“You have to prepare for the debate, Donald,” the hair said.

“What prepare? I don’t need to prepare. Sleepy Joe is the one who should be prepared. I’m going to go in there and be like Bam! and Pow! and Take That Old Man! and he’s going to stroke out and shit himself and die and I’ll be President for twelve more years.” Donald walked over the Oval Office window and waved to the crowds outside the White House who weren’t there.

“Twelve more years! Twelve more years!” the hat chanted.

“I survived impeachment and I survived COVID and I survived a thousand betrayals,” Donald said. “Nothing can stop me.”

“Donald…” the hair began.

“No, I said,” Donald said. “It is Hope’s birthday and I don’t want to think about this debate nonsense.”

“They are going to mute your microphone!’ the hair said.

“I can talk louder than any microphone, sign language faster than any fingers, and masturbate more thoroughly over Zoom than any Toobin ever did,” Donald said grandly. “I am Donald Trump and I approve this message.”

“Hold old is Hope today?” the hat asked.

“32,” the hair said.

Donald turned on him. “You lie!”
.
“She’s 32, Donald. That’s just how old she is,” the hair told him.

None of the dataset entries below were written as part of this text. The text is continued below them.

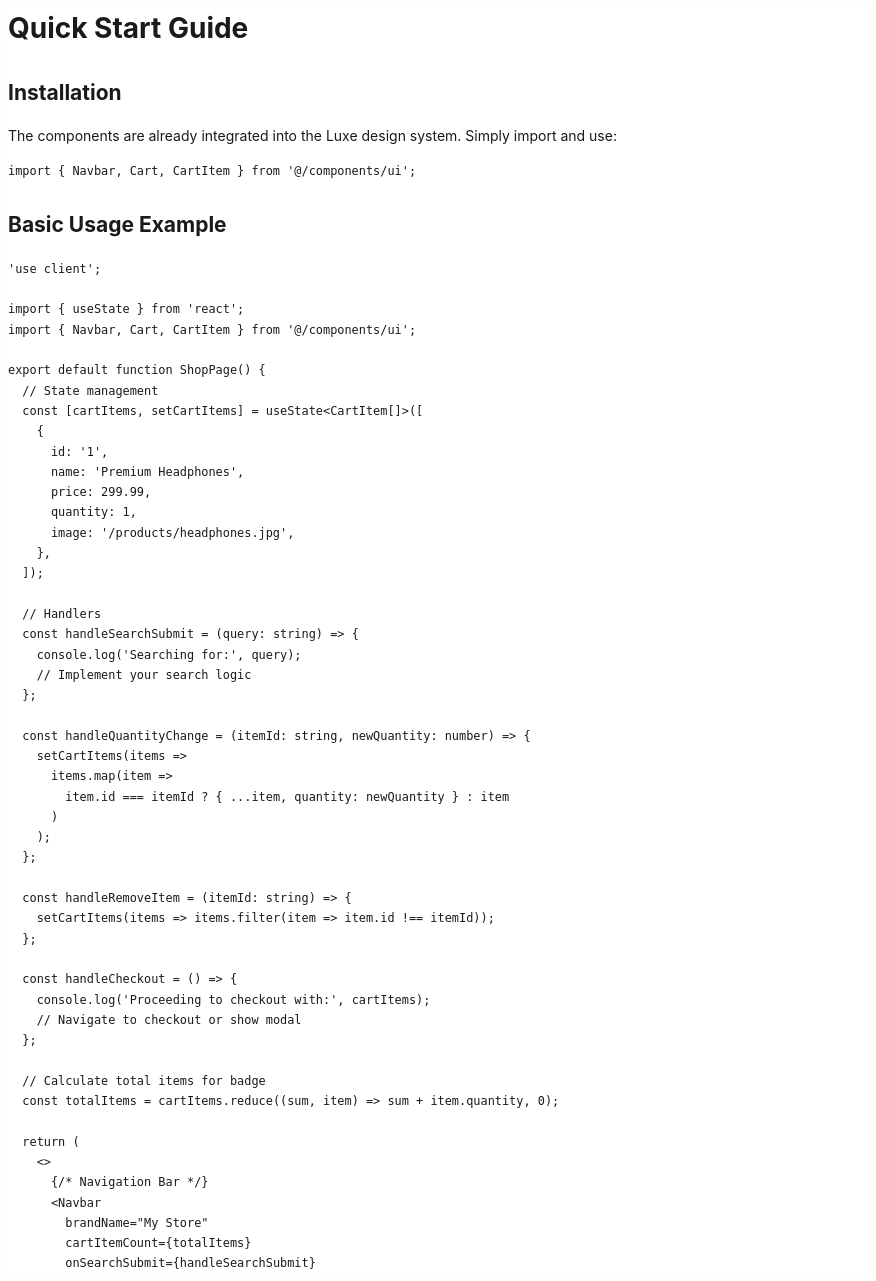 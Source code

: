 # Quick Start Guide

## Installation

The components are already integrated into the Luxe design system. Simply import and use:

```tsx
import { Navbar, Cart, CartItem } from '@/components/ui';
```

## Basic Usage Example

```tsx
'use client';

import { useState } from 'react';
import { Navbar, Cart, CartItem } from '@/components/ui';

export default function ShopPage() {
  // State management
  const [cartItems, setCartItems] = useState<CartItem[]>([
    {
      id: '1',
      name: 'Premium Headphones',
      price: 299.99,
      quantity: 1,
      image: '/products/headphones.jpg',
    },
  ]);

  // Handlers
  const handleSearchSubmit = (query: string) => {
    console.log('Searching for:', query);
    // Implement your search logic
  };

  const handleQuantityChange = (itemId: string, newQuantity: number) => {
    setCartItems(items =>
      items.map(item =>
        item.id === itemId ? { ...item, quantity: newQuantity } : item
      )
    );
  };

  const handleRemoveItem = (itemId: string) => {
    setCartItems(items => items.filter(item => item.id !== itemId));
  };

  const handleCheckout = () => {
    console.log('Proceeding to checkout with:', cartItems);
    // Navigate to checkout or show modal
  };

  // Calculate total items for badge
  const totalItems = cartItems.reduce((sum, item) => sum + item.quantity, 0);

  return (
    <>
      {/* Navigation Bar */}
      <Navbar
        brandName="My Store"
        cartItemCount={totalItems}
        onSearchSubmit={handleSearchSubmit}
``` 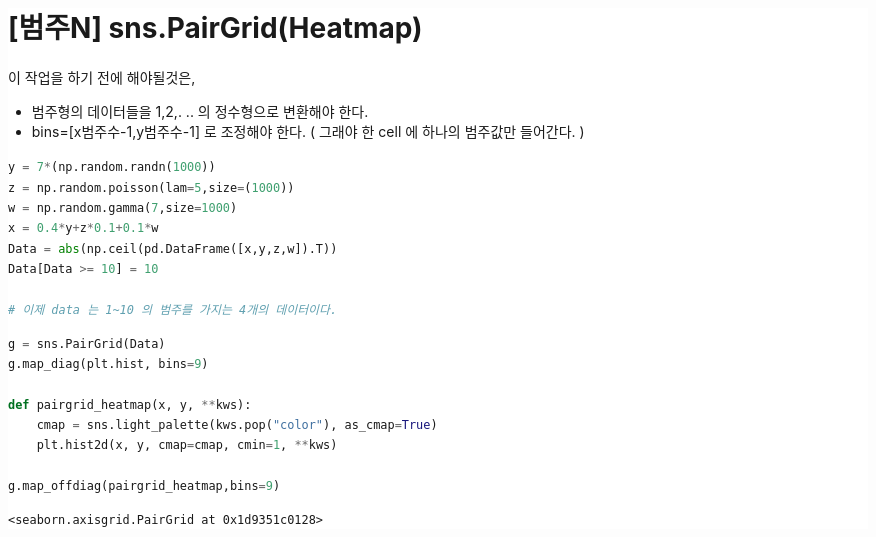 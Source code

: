 

# [범주N] sns.PairGrid(Heatmap)

이 작업을 하기 전에 해야될것은, <br>
- 범주형의 데이터들을 1,2,. .. 의 정수형으로 변환해야 한다.
- bins=[x범주수-1,y범주수-1] 로 조정해야 한다. ( 그래야 한 cell 에 하나의 범주값만 들어간다. )


```python
y = 7*(np.random.randn(1000))
z = np.random.poisson(lam=5,size=(1000))
w = np.random.gamma(7,size=1000)
x = 0.4*y+z*0.1+0.1*w
Data = abs(np.ceil(pd.DataFrame([x,y,z,w]).T))
Data[Data >= 10] = 10

# 이제 data 는 1~10 의 범주를 가지는 4개의 데이터이다.
```


```python
g = sns.PairGrid(Data)
g.map_diag(plt.hist, bins=9)

def pairgrid_heatmap(x, y, **kws):
    cmap = sns.light_palette(kws.pop("color"), as_cmap=True)
    plt.hist2d(x, y, cmap=cmap, cmin=1, **kws)

g.map_offdiag(pairgrid_heatmap,bins=9)
```




    <seaborn.axisgrid.PairGrid at 0x1d9351c0128>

“Fake news,” Donald yawned.

“Pretty women should stop getting older,” the hat said. “It’s really a problem for their brand.”

“Everyone ages,” the hair said.

“I don’t,” Donald said, hobbling to the couch and sitting down heavily.

“Have you seen Ivana lately? She looks like a hooker corpse dredged out of East River,” the hat said.

“OK, OK,” the hair said.

“She looks like someone sculpted her neck out of sweaty nougat,” the hat continued.

“Maybe I should pass a law to keep women from aging,” Donald mused.

“Well, hot women,” the hat said. “Fatties and uggos can’t be helped.”

“You two are the worst,” the hair said. He slid down the back of Donald’s head and dropped to the floor.

“Look at Mr. Simp, over here,” the hat said. “The White Knight.”

“Who cares if Hope is 32? She’s smart and loyal and a good friend to us,” the hair said.

“At the end of our Presidency, she’ll be 44,” the Donald said.

“Twelve more years! Twelve more years!” the hat chanted again.

“Maybe an executive order?” Donald asked. “Sign it with Pelosi there to show why we need it?”

“Be careful,” the hat said. “I hear her mouth used to be full of teeth.”

“Guys…” the hair whined.

“Go drink some soy milk!” the hat yelled and he and Donald fell out laughing.